A truly awesome idea, from Harvard postdoctoral fellow Samuel Arbestman:
Urban transit maps are wonderful tools: they are guides to traveling, they serve as mechanisms for distilling and abstracting a city down to a set of linkages and interconnections, and they are beautiful. The first 'modern' subway map is London's Tube Map, designed by Harry Beck. Since then, many cities have based their transit system map designs on its spare and elegant layout, such as Boston, New York, and Amsterdam.
In addition, these maps have been used to understand other, more idea-based, inter-relationships, such as modern music, creative and important people in history, web trends, and even the locations of all the subways in the world.
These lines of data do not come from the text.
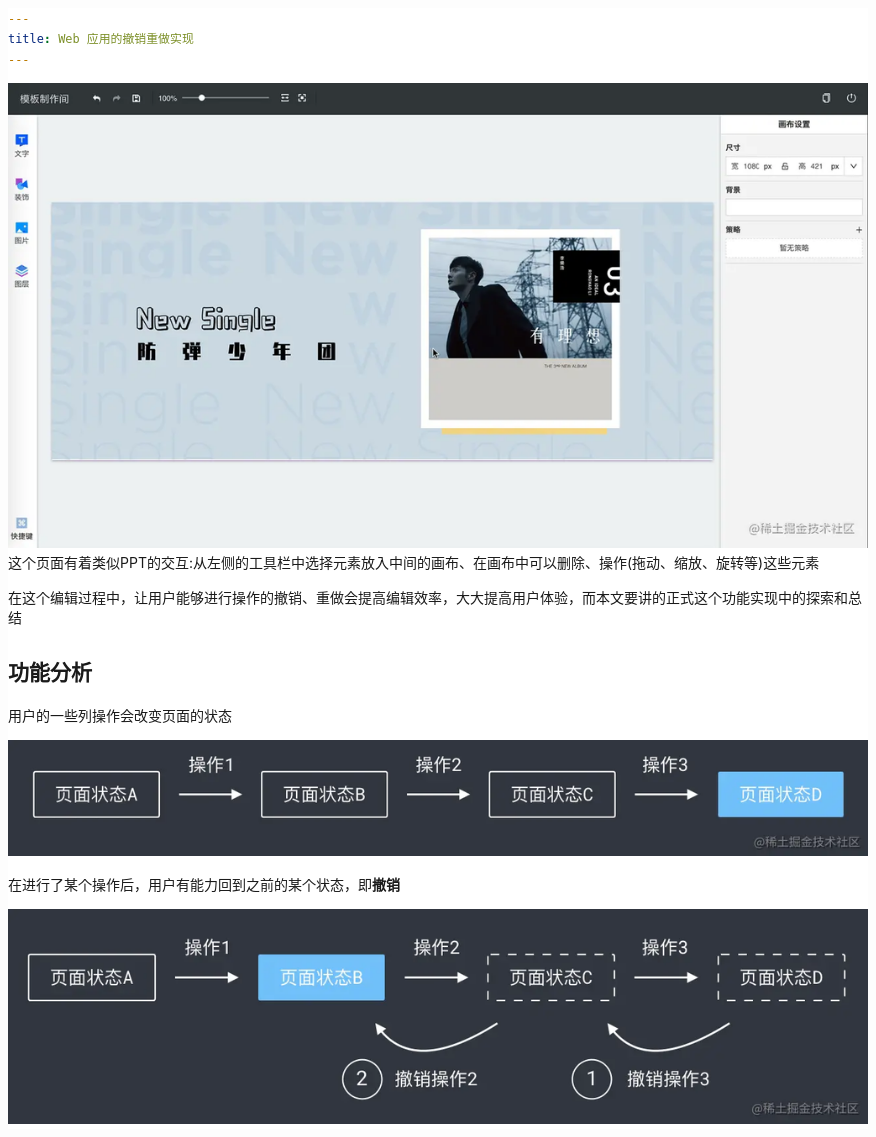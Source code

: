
 ```yaml
---
title: Web 应用的撤销重做实现
---
```

![web](./images/16cb86a86c362f94_tplv-t2oaga2asx-zoom-in-crop-mark_1304_0_0_0.png)
这个页面有着类似PPT的交互:从左侧的工具栏中选择元素放入中间的画布、在画布中可以删除、操作(拖动、缩放、旋转等)这些元素

在这个编辑过程中，让用户能够进行操作的撤销、重做会提高编辑效率，大大提高用户体验，而本文要讲的正式这个功能实现中的探索和总结

## 功能分析
用户的一些列操作会改变页面的状态

![改变用户状态](./images/16cb86a8e04d7b58_tplv-t2oaga2asx-zoom-in-crop-mark_1304_0_0_0.jpg)

在进行了某个操作后，用户有能力回到之前的某个状态，即**撤销**

![撤销](./images/16cb86a8d9c69394_tplv-t2oaga2asx-zoom-in-crop-mark_1304_0_0_0.jpg)
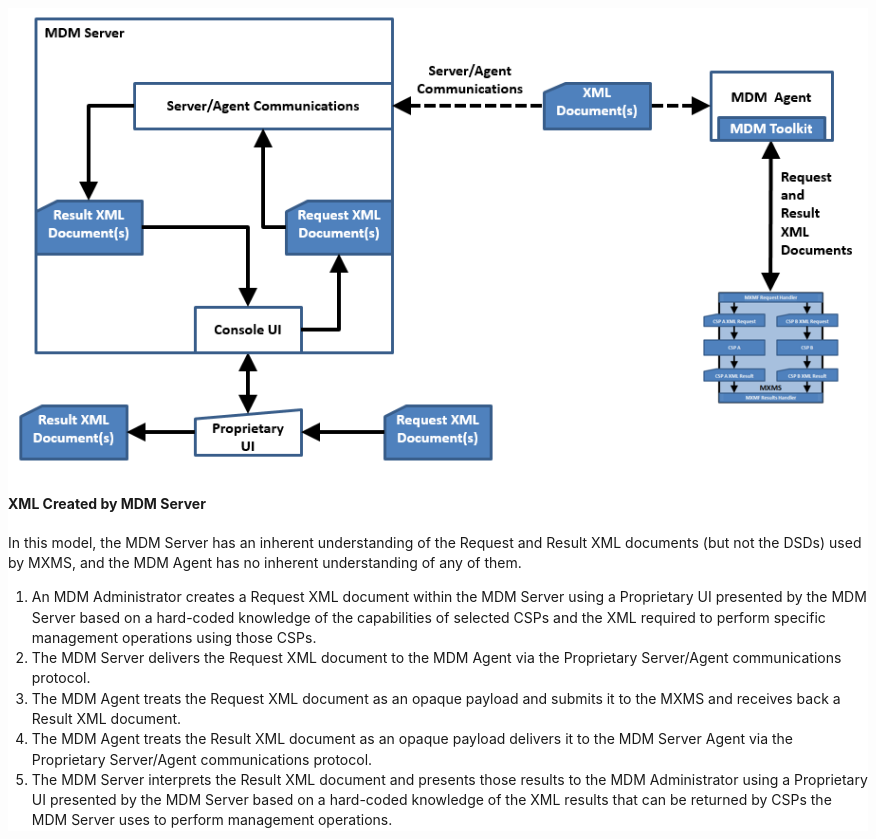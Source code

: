 ![img](../../images/quick-start/implementation1.png)

#### XML Created by MDM Server

In this model, the MDM Server has an inherent understanding of the Request and Result XML documents (but not the DSDs) used by MXMS, and the MDM Agent has no inherent understanding of any of them. 

1. An MDM Administrator creates a Request XML document within the MDM Server using a Proprietary UI presented by the MDM Server based on a hard-coded knowledge of the capabilities of selected CSPs and the XML required to perform specific management operations using those CSPs. 
2. The MDM Server delivers the Request XML document to the MDM Agent via the Proprietary Server/Agent communications protocol. 
3. The MDM Agent treats the Request XML document as an opaque payload and submits it to the MXMS and receives back a Result XML document. 
4. The MDM Agent treats the Result XML document as an opaque payload delivers it to the MDM Server Agent via the Proprietary Server/Agent communications protocol. 
5. The MDM Server interprets the Result XML document and presents those results to the MDM Administrator using a Proprietary UI presented by the MDM Server based on a hard-coded knowledge of the XML results that can be returned by CSPs the MDM Server uses to perform management operations.

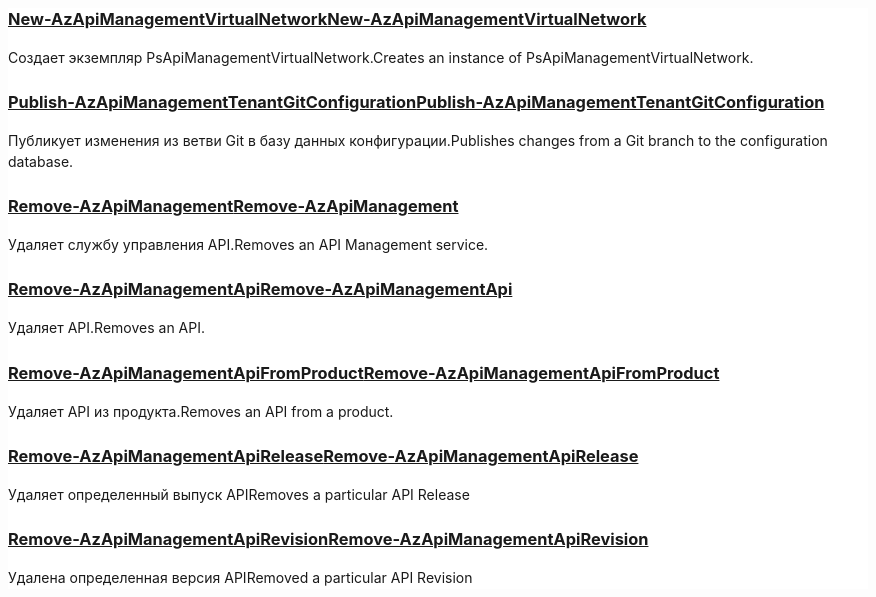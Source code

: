 ### [<span data-ttu-id="e0c0b-240">New-AzApiManagementVirtualNetwork</span><span class="sxs-lookup"><span data-stu-id="e0c0b-240">New-AzApiManagementVirtualNetwork</span></span>](New-AzApiManagementVirtualNetwork.md)
<span data-ttu-id="e0c0b-241">Создает экземпляр PsApiManagementVirtualNetwork.</span><span class="sxs-lookup"><span data-stu-id="e0c0b-241">Creates an instance of PsApiManagementVirtualNetwork.</span></span>

### [<span data-ttu-id="e0c0b-242">Publish-AzApiManagementTenantGitConfiguration</span><span class="sxs-lookup"><span data-stu-id="e0c0b-242">Publish-AzApiManagementTenantGitConfiguration</span></span>](Publish-AzApiManagementTenantGitConfiguration.md)
<span data-ttu-id="e0c0b-243">Публикует изменения из ветви Git в базу данных конфигурации.</span><span class="sxs-lookup"><span data-stu-id="e0c0b-243">Publishes changes from a Git branch to the configuration database.</span></span>

### [<span data-ttu-id="e0c0b-244">Remove-AzApiManagement</span><span class="sxs-lookup"><span data-stu-id="e0c0b-244">Remove-AzApiManagement</span></span>](Remove-AzApiManagement.md)
<span data-ttu-id="e0c0b-245">Удаляет службу управления API.</span><span class="sxs-lookup"><span data-stu-id="e0c0b-245">Removes an API Management service.</span></span>

### [<span data-ttu-id="e0c0b-246">Remove-AzApiManagementApi</span><span class="sxs-lookup"><span data-stu-id="e0c0b-246">Remove-AzApiManagementApi</span></span>](Remove-AzApiManagementApi.md)
<span data-ttu-id="e0c0b-247">Удаляет API.</span><span class="sxs-lookup"><span data-stu-id="e0c0b-247">Removes an API.</span></span>

### [<span data-ttu-id="e0c0b-248">Remove-AzApiManagementApiFromProduct</span><span class="sxs-lookup"><span data-stu-id="e0c0b-248">Remove-AzApiManagementApiFromProduct</span></span>](Remove-AzApiManagementApiFromProduct.md)
<span data-ttu-id="e0c0b-249">Удаляет API из продукта.</span><span class="sxs-lookup"><span data-stu-id="e0c0b-249">Removes an API from a product.</span></span>

### [<span data-ttu-id="e0c0b-250">Remove-AzApiManagementApiRelease</span><span class="sxs-lookup"><span data-stu-id="e0c0b-250">Remove-AzApiManagementApiRelease</span></span>](Remove-AzApiManagementApiRelease.md)
<span data-ttu-id="e0c0b-251">Удаляет определенный выпуск API</span><span class="sxs-lookup"><span data-stu-id="e0c0b-251">Removes a particular API Release</span></span>

### [<span data-ttu-id="e0c0b-252">Remove-AzApiManagementApiRevision</span><span class="sxs-lookup"><span data-stu-id="e0c0b-252">Remove-AzApiManagementApiRevision</span></span>](Remove-AzApiManagementApiRevision.md)
<span data-ttu-id="e0c0b-253">Удалена определенная версия API</span><span class="sxs-lookup"><span data-stu-id="e0c0b-253">Removed a particular API Revision</span></span>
Here, I have attempted to do the same thing for our galaxy, the Milky Way. Our galaxy is unimaginably vast, and we really have no idea what is out there. We are discovering new planets in other star systems all the time, learning new facts about the galactic core, and even learning about whole new portions of the galaxy. This map is an attempt to approach our galaxy with a bit more familiarity than usual and get people thinking about long-term possibilities in outer space.
Hopefully it can provide as a useful shorthand for our place in the Milky Way, the 'important' sights, and make inconceivable distances a bit less daunting. And while convenient interstellar travel is nothing more than a murky dream, and might always be that way, there is power in creating tools for beginning to wrap our minds around the interconnections of our galactic neighborhood.